§ Problem description: If a record holds a picture, skip the picture but print everything else exactly.

§ Dataset entries:
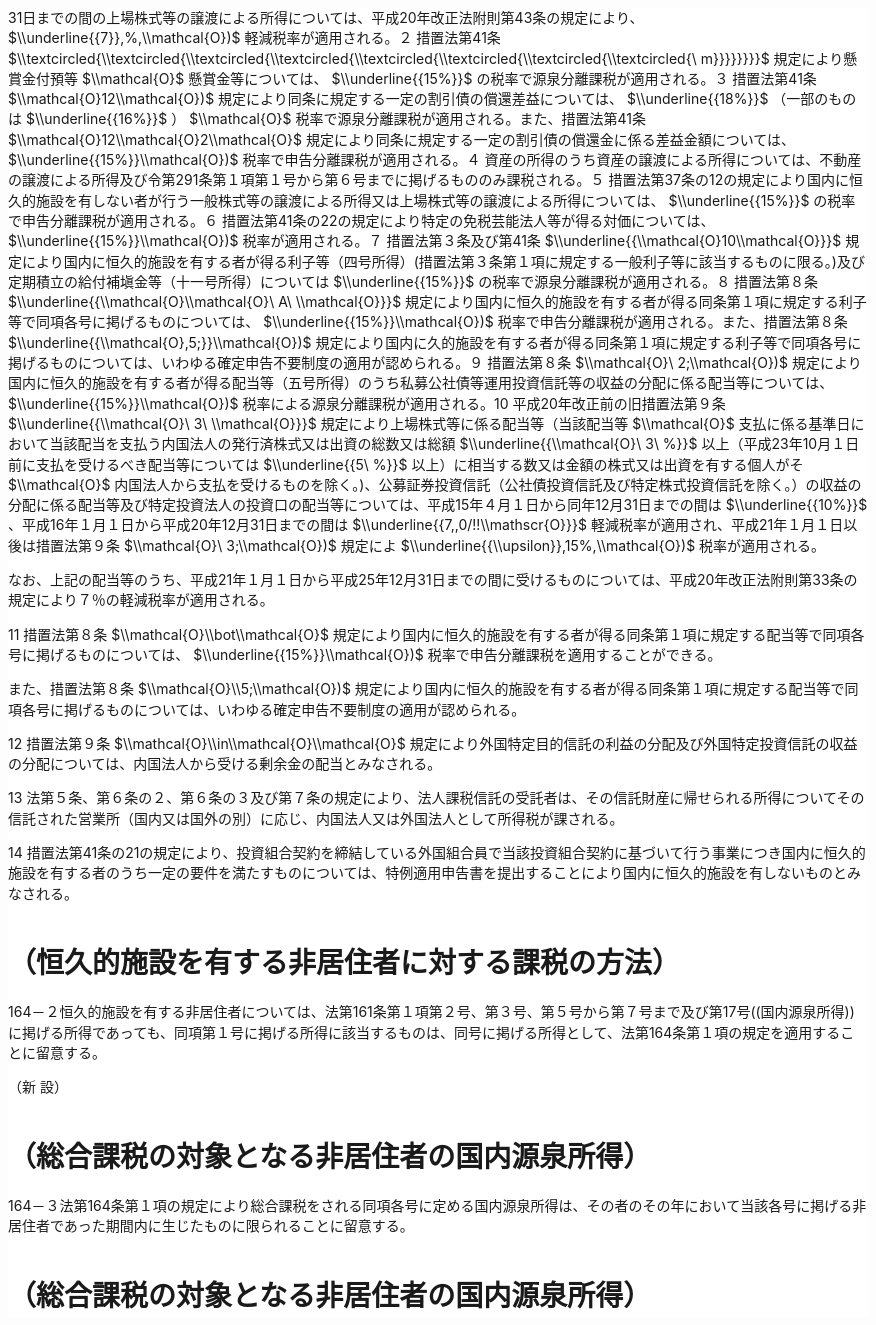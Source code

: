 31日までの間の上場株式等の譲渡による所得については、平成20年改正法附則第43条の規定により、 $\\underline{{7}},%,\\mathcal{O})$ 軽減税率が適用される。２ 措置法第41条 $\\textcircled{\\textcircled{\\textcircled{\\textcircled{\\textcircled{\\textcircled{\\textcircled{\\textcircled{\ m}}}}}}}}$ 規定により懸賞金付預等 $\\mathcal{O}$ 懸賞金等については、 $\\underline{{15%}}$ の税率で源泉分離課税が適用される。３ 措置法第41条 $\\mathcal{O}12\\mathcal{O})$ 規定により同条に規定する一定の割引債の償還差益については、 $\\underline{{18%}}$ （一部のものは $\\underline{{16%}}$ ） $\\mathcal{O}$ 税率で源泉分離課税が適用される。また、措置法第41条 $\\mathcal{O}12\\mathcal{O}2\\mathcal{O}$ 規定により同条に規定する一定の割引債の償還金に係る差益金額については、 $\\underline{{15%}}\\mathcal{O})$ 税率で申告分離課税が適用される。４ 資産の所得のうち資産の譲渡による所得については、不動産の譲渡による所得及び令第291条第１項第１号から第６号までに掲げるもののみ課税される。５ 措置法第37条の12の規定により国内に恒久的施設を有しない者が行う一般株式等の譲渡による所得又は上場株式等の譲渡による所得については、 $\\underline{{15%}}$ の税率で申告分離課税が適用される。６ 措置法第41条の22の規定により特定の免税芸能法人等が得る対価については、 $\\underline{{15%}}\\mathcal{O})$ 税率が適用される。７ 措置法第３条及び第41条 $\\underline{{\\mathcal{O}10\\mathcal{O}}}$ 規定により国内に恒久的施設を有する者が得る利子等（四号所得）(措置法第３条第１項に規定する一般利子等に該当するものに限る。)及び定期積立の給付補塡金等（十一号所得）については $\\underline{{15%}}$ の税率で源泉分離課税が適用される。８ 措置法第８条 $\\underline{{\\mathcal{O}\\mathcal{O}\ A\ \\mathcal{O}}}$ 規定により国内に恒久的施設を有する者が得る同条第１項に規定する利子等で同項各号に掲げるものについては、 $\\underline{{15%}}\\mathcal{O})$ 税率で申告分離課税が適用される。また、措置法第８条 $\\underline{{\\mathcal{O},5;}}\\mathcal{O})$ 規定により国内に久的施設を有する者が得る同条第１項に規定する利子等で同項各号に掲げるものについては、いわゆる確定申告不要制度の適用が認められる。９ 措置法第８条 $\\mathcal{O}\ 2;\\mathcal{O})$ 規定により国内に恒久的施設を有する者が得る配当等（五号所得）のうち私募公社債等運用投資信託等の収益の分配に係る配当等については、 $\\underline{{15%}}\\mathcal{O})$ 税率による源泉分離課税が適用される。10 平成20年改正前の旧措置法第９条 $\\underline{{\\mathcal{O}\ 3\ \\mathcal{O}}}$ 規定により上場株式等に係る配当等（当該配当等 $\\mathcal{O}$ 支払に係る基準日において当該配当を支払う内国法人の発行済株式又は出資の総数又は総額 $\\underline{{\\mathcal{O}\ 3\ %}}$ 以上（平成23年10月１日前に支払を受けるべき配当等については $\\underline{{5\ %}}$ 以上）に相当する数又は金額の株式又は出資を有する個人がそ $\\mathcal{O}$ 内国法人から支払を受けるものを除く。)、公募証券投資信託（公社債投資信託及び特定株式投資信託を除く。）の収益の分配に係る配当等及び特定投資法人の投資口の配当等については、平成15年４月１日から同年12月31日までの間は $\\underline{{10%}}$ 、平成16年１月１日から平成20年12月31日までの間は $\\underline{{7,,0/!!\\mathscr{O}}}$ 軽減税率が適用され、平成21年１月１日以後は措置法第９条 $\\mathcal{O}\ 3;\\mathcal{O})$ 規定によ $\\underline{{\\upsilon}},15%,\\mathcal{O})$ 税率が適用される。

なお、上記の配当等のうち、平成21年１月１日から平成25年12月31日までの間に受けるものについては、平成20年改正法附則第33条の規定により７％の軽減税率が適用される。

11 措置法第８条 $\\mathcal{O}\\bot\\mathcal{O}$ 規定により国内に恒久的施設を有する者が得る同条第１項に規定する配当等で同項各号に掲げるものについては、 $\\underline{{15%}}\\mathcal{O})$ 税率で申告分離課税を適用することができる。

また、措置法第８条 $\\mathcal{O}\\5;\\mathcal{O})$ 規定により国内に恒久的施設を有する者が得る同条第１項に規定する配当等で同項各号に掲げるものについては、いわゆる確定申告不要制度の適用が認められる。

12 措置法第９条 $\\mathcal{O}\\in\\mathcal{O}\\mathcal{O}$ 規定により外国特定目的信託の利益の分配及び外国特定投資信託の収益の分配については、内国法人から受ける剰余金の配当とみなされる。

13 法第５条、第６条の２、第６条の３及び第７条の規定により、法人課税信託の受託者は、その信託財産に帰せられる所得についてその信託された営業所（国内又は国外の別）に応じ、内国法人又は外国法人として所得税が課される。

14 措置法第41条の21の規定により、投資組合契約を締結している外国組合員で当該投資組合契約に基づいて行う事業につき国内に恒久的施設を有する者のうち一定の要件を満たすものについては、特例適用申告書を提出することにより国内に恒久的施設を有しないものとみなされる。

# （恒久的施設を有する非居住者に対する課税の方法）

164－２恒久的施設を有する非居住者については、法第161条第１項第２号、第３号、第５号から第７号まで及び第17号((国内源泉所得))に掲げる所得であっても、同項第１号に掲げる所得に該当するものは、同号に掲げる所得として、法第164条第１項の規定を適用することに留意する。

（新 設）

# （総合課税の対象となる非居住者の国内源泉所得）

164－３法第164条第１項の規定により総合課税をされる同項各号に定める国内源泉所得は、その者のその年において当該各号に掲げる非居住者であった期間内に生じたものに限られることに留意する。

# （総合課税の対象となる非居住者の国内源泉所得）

§ Written answer:
Source code

: 31日までの間の上場株式等の譲渡による所得については、平成20年改正法附則第43条の規定により、 $\\underline{{7}},%,\\mathcal{O})$ 軽減税率が適用される。２ 措置法第41条 $\\textcircled{\\textcircled{\\textcircled{\\textcircled{\\textcircled{\\textcircled{\\textcircled{\\textcircled{\ m}}}}}}}}$ 規定により懸賞金付預等 $\\mathcal{O}$ 懸賞金等については、 $\\underline{{15%}}$ の税率で源泉分離課税が適用される。３ 措置法第41条 $\\mathcal{O}12\\mathcal{O})$ 規定により同条に規定する一定の割引債の償還差益については、 $\\underline{{18%}}$ （一部のものは $\\underline{{16%}}$ ） $\\mathcal{O}$ 税率で源泉分離課税が適用される。また、措置法第41条 $\\mathcal{O}12\\mathcal{O}2\\mathcal{O}$ 規定により同条に規定する一定の割引債の償還金に係る差益金額については、 $\\underline{{15%}}\\mathcal{O})$ 税率で申告分離課税が適用される。４ 資産の所得のうち資産の譲渡による所得については、不動産の譲渡による所得及び令第291条第１項第１号から第６号までに掲げるもののみ課税される。５ 措置法第37条の12の規定により国内に恒久的施設を有しない者が行う一般株式等の譲渡による所得又は上場株式等の譲渡による所得については、 $\\underline{{15%}}$ の税率で申告分離課税が適用される。６ 措置法第41条の22の規定により特定の免税芸能法人等が得る対価については、 $\\underline{{15%}}\\mathcal{O})$ 税率が適用される。７ 措置法第３条及び第41条 $\\underline{{\\mathcal{O}10\\mathcal{O}}}$ 規定により国内に恒久的施設を有する者が得る利子等（四号所得）(措置法第３条第１項に規定する一般利子等に該当するものに限る。)及び定期積立の給付補塡金等（十一号所得）については $\\underline{{15%}}$ の税率で源泉分離課税が適用される。８ 措置法第８条 $\\underline{{\\mathcal{O}\\mathcal{O}\ A\ \\mathcal{O}}}$ 規定により国内に恒久的施設を有する者が得る同条第１項に規定する利子等で同項各号に掲げるものについては、 $\\underline{{15%}}\\mathcal{O})$ 税率で申告分離課税が適用される。また、措置法第８条 $\\underline{{\\mathcal{O},5;}}\\mathcal{O})$ 規定により国内に久的施設を有する者が得る同条第１項に規定する利子等で同項各号に掲げるものについては、いわゆる確定申告不要制度の適用が認められる。９ 措置法第８条 $\\mathcal{O}\ 2;\\mathcal{O})$ 規定により国内に恒久的施設を有する者が得る配当等（五号所得）のうち私募公社債等運用投資信託等の収益の分配に係る配当等については、 $\\underline{{15%}}\\mathcal{O})$ 税率による源泉分離課税が適用される。10 平成20年改正前の旧措置法第９条 $\\underline{{\\mathcal{O}\ 3\ \\mathcal{O}}}$ 規定により上場株式等に係る配当等（当該配当等 $\\mathcal{O}$ 支払に係る基準日において当該配当を支払う内国法人の発行済株式又は出資の総数又は総額 $\\underline{{\\mathcal{O}\ 3\ %}}$ 以上（平成23年10月１日前に支払を受けるべき配当等については $\\underline{{5\ %}}$ 以上）に相当する数又は金額の株式又は出資を有する個人がそ $\\mathcal{O}$ 内国法人から支払を受けるものを除く。)、公募証券投資信託（公社債投資信託及び特定株式投資信託を除く。）の収益の分配に係る配当等及び特定投資法人の投資口の配当等については、平成15年４月１日から同年12月31日までの間は $\\underline{{10%}}$ 、平成16年１月１日から平成20年12月31日までの間は $\\underline{{7,,0/!!\\mathscr{O}}}$ 軽減税率が適用され、平成21年１月１日以後は措置法第９条 $\\mathcal{O}\ 3;\\mathcal{O})$ 規定によ $\\underline{{\\upsilon}},15%,\\mathcal{O})$ 税率が適用される。

なお、上記の配当等のうち、平成21年１月１日から平成25年12月31日までの間に受けるものについては、平成20年改正法附則第33条の規定により７％の軽減税率が適用される。

11 措置法第８条 $\\mathcal{O}\\bot\\mathcal{O}$ 規定により国内に恒久的施設を有する者が得る同条第１項に規定する配当等で同項各号に掲げるものについては、 $\\underline{{15%}}\\mathcal{O})$ 税率で申告分離課税を適用することができる。

また、措置法第８条 $\\mathcal{O}\\5;\\mathcal{O})$ 規定により国内に恒久的施設を有する者が得る同条第１項に規定する配当等で同項各号に掲げるものについては、いわゆる確定申告不要制度の適用が認められる。

12 措置法第９条 $\\mathcal{O}\\in\\mathcal{O}\\mathcal{O}$ 規定により外国特定目的信託の利益の分配及び外国特定投資信託の収益の分配については、内国法人から受ける剰余金の配当とみなされる。

13 法第５条、第６条の２、第６条の３及び第７条の規定により、法人課税信託の受託者は、その信託財産に帰せられる所得についてその信託された営業所（国内又は国外の別）に応じ、内国法人又は外国法人として所得税が課される。

14 措置法第41条の21の規定により、投資組合契約を締結している外国組合員で当該投資組合契約に基づいて行う事業につき国内に恒久的施設を有する者のうち一定の要件を満たすものについては、特例適用申告書を提出することにより国内に恒久的施設を有しないものとみなされる。

# （恒久的施設を有する非居住者に対する課税の方法）

164－２恒久的施設を有する非居住者については、法第161条第１項第２号、第３号、第５号から第７号まで及び第17号((国内源泉所得))に掲げる所得であっても、同項第１号に掲げる所得に該当するものは、同号に掲げる所得として、法第164条第１項の規定を適用することに留意する。

（新 設）

# （総合課税の対象となる非居住者の国内源泉所得）

164－３法第164条第１項の規定により総合課税をされる同項各号に定める国内源泉所得は、その者のその年において当該各号に掲げる非居住者であった期間内に生じたものに限られることに留意する。

# （総合課税の対象となる非居住者の国内源泉所得）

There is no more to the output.